In September, Apple launched three new iPhones, the premium iPhone XS and iPhone XS Max that start at Rs 99,900 and go all the way up to Rs 144,900. And then there is the “affordable” iPhone XR that starts at Rs 76,900 for base model, and goes all the way up to Rs 91,900. It may not have the OLED display with 3D Touch and dual rear cameras, but Apple did ensure that the iPhone XR comes with the latest chipset, and Face ID feature, among other improvements.
The iPhone XR also managed to get glowing reviews, both from the critics and users, but it is still one of the pricier models, which may be affecting the smartphone demand. As a result, Apple has reportedly cancelled the production boost that it was likely to give after the smartphone hit the shelves.

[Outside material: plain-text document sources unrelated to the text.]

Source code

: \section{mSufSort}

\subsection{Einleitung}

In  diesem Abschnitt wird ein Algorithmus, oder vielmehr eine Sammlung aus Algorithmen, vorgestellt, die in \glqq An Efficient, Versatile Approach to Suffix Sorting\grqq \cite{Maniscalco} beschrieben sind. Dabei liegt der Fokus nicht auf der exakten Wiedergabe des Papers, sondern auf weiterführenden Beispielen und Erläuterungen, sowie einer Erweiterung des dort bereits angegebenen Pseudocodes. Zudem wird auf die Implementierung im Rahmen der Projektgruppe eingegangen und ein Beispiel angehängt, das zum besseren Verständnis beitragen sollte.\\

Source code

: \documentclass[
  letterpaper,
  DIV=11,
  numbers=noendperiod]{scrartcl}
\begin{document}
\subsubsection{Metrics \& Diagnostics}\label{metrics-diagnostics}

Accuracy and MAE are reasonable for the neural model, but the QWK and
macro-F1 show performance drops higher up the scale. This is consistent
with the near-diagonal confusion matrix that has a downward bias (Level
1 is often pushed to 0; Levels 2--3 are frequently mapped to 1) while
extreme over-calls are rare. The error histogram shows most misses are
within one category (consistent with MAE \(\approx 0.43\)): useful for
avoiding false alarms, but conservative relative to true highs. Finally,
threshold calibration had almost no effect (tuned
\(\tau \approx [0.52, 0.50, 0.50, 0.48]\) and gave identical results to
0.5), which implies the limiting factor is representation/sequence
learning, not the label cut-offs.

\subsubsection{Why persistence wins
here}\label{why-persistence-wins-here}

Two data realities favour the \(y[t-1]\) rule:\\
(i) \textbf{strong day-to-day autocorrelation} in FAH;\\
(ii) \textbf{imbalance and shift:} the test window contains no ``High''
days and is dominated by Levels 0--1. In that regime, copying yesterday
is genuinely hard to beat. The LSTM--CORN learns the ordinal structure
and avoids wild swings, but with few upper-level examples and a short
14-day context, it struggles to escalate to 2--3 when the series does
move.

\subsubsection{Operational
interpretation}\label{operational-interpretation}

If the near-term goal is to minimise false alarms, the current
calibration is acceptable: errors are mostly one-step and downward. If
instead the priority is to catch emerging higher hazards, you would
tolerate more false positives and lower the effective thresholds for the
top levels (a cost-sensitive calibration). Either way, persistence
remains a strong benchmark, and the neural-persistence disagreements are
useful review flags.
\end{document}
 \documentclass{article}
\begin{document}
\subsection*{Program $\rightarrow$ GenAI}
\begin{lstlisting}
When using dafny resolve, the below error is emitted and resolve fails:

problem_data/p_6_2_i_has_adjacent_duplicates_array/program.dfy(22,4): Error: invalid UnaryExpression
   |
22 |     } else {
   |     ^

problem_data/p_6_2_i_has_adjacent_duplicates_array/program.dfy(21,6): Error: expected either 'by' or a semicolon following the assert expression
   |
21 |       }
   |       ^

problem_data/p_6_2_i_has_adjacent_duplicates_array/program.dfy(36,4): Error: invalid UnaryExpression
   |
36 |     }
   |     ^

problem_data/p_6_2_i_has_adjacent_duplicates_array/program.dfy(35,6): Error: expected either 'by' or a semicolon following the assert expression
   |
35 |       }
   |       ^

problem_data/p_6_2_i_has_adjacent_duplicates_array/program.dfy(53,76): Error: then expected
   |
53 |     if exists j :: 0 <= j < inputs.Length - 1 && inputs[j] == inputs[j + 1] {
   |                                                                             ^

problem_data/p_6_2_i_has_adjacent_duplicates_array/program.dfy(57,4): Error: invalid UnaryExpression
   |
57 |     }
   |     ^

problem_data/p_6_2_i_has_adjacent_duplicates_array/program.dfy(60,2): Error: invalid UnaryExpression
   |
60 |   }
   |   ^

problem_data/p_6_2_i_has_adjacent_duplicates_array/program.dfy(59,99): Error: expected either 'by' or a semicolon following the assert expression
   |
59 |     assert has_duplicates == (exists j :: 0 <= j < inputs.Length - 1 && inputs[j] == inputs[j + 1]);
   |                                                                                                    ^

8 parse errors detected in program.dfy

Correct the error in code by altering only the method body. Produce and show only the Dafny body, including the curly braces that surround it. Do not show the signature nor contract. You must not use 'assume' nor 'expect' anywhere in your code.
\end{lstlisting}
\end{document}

Watch: Apple iPhone XS, XS Max Hands On
According to Nikkei, Apple has told smartphone assemblers Pegatron and Foxconn to halt plans for additional production lines that they were to dedicate to the iPhone XR. According to sources in the supply chain, smaller iPhone assembler Wistron was asked to stand by for rush orders, but after the decision of cancelling the production boost, it is not likely to receive any orders this holiday season.
“For the Foxconn side, it first prepared nearly 60 assembly lines for Apple’s XR model, but recently uses only around 45 production lines as its top customer said it does not need to manufacture that many by now,” a source told Nikkei. This is not the first time, five years ago, when Apple launched the iPhone 5C with plastic back, it had cut production orders a month after its launch, which fuelled speculation of weak demand for the model.
Last week, Apple did warn that sales for this holiday quarter are likely to miss the expectations of Wall Street. Whether things change or not, that remain to be seen. At Rs 76,900, the iPhone XR is still on the expensive side, and maybe some cashback, EMI and buyback offers could help Apple sell significant number of units.